Daily deals are a double-edged sword for some business owners. Small businesses of all walks have complained about consumers coming in only for the one-time deal and never returning. On top of that, once a deal is posted, they get deluged with hundreds of patrons in a short time span, sometimes requiring them to hire more staff, which can make them lose money on the deal.

What local merchants really want “are paying customers delivered to them on a silver platter,” said Vitti. Founded in 2010, Mobile Spinach is available in 611 cities and has the venture backing of Blumberg Capital, Quest Venture Partners, LaunchCapital, and Transmedia Capital. The platform works like this:  A consumer purchases a deal featured on Mobile Spinach or a third-party site and then gets the deal in the form of a voucher.

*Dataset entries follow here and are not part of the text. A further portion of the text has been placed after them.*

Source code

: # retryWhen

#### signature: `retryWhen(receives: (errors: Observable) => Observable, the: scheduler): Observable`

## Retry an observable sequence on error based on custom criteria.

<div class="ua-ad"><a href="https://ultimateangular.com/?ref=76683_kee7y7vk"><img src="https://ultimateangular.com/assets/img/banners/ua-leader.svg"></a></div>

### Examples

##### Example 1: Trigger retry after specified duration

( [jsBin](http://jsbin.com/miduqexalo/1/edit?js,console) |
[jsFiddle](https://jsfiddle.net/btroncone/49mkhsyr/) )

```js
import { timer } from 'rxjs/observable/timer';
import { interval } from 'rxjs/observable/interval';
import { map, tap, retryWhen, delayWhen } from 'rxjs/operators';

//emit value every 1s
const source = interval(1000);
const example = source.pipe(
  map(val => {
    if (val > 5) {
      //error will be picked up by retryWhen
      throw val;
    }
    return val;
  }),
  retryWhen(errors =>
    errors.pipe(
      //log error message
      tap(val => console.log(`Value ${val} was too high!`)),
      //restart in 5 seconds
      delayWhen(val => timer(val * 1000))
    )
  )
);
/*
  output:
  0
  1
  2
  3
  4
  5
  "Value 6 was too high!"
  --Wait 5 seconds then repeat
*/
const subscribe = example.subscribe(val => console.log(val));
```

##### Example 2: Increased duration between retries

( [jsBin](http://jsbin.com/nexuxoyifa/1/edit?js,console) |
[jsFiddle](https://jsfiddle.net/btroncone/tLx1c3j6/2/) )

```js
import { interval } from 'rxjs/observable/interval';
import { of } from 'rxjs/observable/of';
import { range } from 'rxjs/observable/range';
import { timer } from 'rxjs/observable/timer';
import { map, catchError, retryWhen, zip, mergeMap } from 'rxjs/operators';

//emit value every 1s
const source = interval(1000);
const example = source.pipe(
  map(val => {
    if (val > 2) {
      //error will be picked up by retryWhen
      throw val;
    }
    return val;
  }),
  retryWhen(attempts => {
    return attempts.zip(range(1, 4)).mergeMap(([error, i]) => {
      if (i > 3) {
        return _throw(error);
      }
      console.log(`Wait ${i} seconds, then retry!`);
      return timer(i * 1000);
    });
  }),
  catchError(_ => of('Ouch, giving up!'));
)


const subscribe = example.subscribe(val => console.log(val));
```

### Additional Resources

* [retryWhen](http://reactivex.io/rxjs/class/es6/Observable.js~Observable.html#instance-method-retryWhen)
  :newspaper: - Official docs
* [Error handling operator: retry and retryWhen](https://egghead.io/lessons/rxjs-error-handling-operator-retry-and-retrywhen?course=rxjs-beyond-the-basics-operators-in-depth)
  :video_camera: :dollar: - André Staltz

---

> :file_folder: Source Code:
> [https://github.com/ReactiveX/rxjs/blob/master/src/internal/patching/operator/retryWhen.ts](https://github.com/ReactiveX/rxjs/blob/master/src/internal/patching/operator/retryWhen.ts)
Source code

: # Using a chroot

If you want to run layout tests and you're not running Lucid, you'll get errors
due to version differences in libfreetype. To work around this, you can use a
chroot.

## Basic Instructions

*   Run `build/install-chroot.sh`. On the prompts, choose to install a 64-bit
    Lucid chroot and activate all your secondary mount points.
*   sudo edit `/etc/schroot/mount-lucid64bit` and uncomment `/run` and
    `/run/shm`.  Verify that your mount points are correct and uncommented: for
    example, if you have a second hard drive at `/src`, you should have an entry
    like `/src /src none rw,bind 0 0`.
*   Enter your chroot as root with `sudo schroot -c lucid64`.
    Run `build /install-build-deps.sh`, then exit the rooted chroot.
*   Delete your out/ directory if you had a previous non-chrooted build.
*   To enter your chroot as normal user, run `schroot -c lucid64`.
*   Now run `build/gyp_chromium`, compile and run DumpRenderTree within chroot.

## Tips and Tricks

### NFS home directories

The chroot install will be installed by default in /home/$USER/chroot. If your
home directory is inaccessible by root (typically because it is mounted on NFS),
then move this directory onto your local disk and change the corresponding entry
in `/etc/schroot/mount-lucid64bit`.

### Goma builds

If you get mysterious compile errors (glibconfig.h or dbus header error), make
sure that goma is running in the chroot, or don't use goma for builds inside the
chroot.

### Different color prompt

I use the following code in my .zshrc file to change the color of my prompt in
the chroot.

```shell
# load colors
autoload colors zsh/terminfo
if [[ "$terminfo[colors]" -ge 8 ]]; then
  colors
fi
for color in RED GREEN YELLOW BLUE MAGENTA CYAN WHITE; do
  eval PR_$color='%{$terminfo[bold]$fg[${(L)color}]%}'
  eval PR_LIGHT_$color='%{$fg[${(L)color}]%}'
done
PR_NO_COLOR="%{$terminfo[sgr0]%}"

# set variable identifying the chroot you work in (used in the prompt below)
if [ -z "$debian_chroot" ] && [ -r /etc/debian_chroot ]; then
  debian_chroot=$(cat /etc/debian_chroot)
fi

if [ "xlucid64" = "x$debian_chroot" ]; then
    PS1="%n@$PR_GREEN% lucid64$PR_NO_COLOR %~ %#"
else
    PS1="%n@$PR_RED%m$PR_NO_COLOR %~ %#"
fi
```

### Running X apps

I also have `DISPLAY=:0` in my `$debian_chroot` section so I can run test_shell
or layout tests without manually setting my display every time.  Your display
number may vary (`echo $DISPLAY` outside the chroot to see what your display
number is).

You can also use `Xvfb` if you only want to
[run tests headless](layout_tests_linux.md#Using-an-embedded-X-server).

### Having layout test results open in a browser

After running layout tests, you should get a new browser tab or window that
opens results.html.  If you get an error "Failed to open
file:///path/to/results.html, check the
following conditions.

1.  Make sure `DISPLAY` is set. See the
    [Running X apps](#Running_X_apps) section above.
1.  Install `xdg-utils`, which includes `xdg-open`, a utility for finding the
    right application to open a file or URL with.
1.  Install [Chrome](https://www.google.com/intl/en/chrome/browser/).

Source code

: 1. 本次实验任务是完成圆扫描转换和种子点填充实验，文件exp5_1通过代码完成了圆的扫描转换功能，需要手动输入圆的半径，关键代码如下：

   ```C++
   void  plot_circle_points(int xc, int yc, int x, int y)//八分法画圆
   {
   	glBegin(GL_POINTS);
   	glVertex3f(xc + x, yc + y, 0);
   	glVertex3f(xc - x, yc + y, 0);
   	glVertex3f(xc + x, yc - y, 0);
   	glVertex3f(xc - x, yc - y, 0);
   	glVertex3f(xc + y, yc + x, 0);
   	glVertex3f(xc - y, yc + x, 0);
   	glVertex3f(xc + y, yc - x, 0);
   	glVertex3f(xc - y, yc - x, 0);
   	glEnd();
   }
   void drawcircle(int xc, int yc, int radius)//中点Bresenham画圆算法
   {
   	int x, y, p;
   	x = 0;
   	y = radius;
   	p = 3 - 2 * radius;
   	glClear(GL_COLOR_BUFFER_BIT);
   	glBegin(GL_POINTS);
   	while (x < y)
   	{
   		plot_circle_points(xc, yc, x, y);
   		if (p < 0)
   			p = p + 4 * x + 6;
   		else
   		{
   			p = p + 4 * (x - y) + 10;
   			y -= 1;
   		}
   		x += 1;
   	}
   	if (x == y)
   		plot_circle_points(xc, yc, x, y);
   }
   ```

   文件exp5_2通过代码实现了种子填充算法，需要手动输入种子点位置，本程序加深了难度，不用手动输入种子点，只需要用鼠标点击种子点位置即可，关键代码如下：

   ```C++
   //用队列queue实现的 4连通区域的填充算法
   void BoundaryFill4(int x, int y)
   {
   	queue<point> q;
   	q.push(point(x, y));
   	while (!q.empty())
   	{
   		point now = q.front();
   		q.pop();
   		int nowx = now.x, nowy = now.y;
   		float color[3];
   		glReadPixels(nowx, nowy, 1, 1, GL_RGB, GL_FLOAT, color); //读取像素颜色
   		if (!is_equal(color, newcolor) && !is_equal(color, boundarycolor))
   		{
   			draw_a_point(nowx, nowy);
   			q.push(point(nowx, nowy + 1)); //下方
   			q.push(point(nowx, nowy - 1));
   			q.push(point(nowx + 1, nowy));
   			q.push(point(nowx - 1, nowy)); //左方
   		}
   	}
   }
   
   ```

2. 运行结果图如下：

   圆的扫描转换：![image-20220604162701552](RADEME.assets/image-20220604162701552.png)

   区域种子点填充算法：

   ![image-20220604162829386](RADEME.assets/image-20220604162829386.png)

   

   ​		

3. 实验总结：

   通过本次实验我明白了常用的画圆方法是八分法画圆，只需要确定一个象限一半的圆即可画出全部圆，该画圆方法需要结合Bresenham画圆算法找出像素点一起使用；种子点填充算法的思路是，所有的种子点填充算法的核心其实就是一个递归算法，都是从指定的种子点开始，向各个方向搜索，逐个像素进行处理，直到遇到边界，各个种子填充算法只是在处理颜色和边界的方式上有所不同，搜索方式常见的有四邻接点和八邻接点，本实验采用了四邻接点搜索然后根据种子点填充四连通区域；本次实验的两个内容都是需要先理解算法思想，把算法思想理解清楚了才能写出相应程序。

Once the consumer pays for the service/meal/product they can redeem the deal and the appropriate funds are sent to the participating merchant.

Mobile Spinach’s deals do not expire, which gives users more flexibility and prevents merchants from getting slammed the days leading up to an expiration date, something that Vitti said can overwhelm a small business. “[Expiration dates] kills the local merchant’s product, staff and current customers.”

The discounts are distributed through existing publishers including CitySearch, FourSquare, Fruit Ninja, Super Rewards and other location-based mobile apps. Consumers will be walking down the street and see a real-time deal for the pizzeria around the corner. The deals tend to be focused on restaurants and bars because they offer more flexibility on when they can be used, instead of one-off deals for things like a spa treatment or bungee jumping that are staples on other daily deals sites.

“If I get a deal on my mobile phone for a massage treatment I’m not going to walk in and say let’s do this at 10:30 a.m.,” says Vitti. “Food is something people think about all day.”

Mobile Spinach keeps the deal prices on the low end, figuring people will be more inclined to spend $5 or $10 on the spot rather than $50 or $100, which is common with the leading daily deal websites. Merchants, according to Vitti, like the service because they get payment to their PayPal account as soon as the consumer makes a purchase with their credit card.  Mobile Spinach doesn’t charge the merchant credit card processing fees and typically gives the business 50% to 60% of the deal proceeds, said Vitti.

Vitti added that the company works with small businesses to offer discounts that aren’t steep enough to cause them to lose money. For instance, if an average plate at an Indian restaurant is $12 the deal from Mobile Spinach may be for $4 for $8 off.  “Consumers get enough to get excited and come in and try the restaurant. Merchants will make money on every deal.”  Since the service is location based, consumers are more apt to become repeat customers because they aren’t traveling across town to redeem a deal, he said.

What may be even more interesting to small business owners is that Mobile Spinach, which landed over 5,000 local merchants in four months, did that with zero sales representatives.  Using patent pending technology that Vitti was reticent to explain, Mobile Spinach is able to intelligently offer merchants deal that take into account things like margins and peak and off peak times without a human element.

“That part is the secret sauce. It’s why we’re venture funded and why we have patent pending stuff,” says Vitti. “It’s like asking Google what their algorithms are.”